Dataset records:
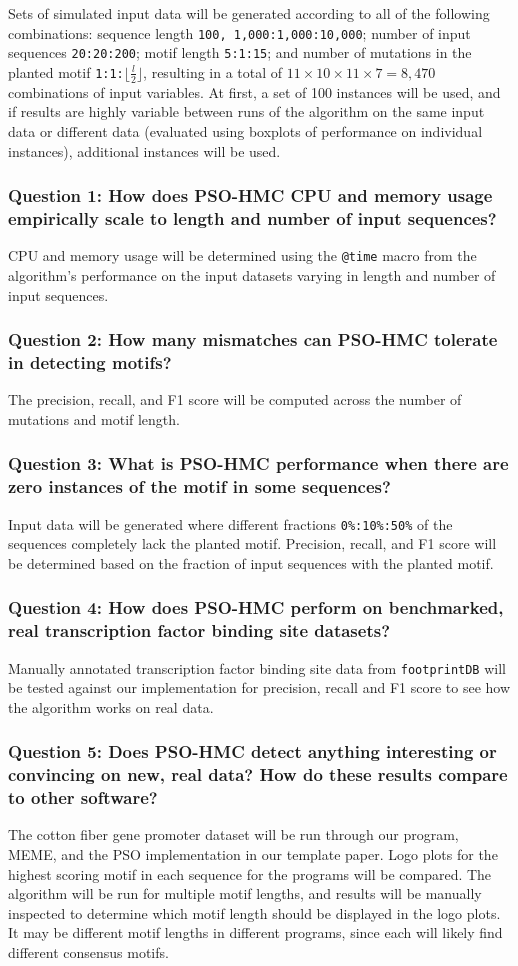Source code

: \documentclass{article}
\begin{document}
  Sets of simulated input data will be generated according to all of the following combinations: sequence length \texttt{100, 1,000:1,000:10,000}; number of input sequences \texttt{20:20:200}; motif length \texttt{5:1:15}; and number of mutations in the planted motif \texttt{1:1:$\lfloor \frac{l}{2} \rfloor$}, resulting in a total of \texttt{$11 \times 10 \times 11 \times 7 = 8,470$} combinations of input variables. At first, a set of 100 instances will be used, and if results are highly variable between runs of the algorithm on the same input data or different data (evaluated using boxplots of performance on individual instances), additional instances will be used.
\subsubsection{Question 1: How does PSO-HMC CPU and memory usage empirically scale to length and number of input sequences?}
CPU and memory usage will be determined using the \texttt{@time} macro from the algorithm's performance on the input datasets varying in length and number of input sequences.
\subsubsection{Question 2: How many mismatches can PSO-HMC tolerate in detecting motifs?}
The precision, recall, and F1 score will be computed across the number of mutations and motif length.
\subsubsection{Question 3: What is PSO-HMC performance when there are zero instances of the motif in some sequences?}
Input data will be generated where different fractions \texttt{0\%:10\%:50\%} of the sequences completely lack the planted motif. Precision, recall, and F1 score will be determined based on the fraction of input sequences with the planted motif.
\subsubsection{Question 4: How does PSO-HMC perform on benchmarked, real transcription factor binding site datasets?}
Manually annotated transcription factor binding site data from \texttt{footprintDB} will be tested against our implementation for precision, recall and F1 score to see how the algorithm works on real data.
\subsubsection{Question 5: Does PSO-HMC detect anything interesting or convincing on new, real data? How do these results compare to other software?}
The cotton fiber gene promoter dataset will be run through our program, MEME, and the PSO implementation in our template paper. Logo plots for the highest scoring motif in each sequence for the programs will be compared. The algorithm will be run for multiple motif lengths, and results will be manually inspected to determine which motif length should be displayed in the logo plots. It may be different motif lengths in different programs, since each will likely find different consensus motifs.
\end{document}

### WORK REQUEST:
Give the number of lines above that contain "usage", and nothing more.

### RESPONSE TO THE EXERCISE:
2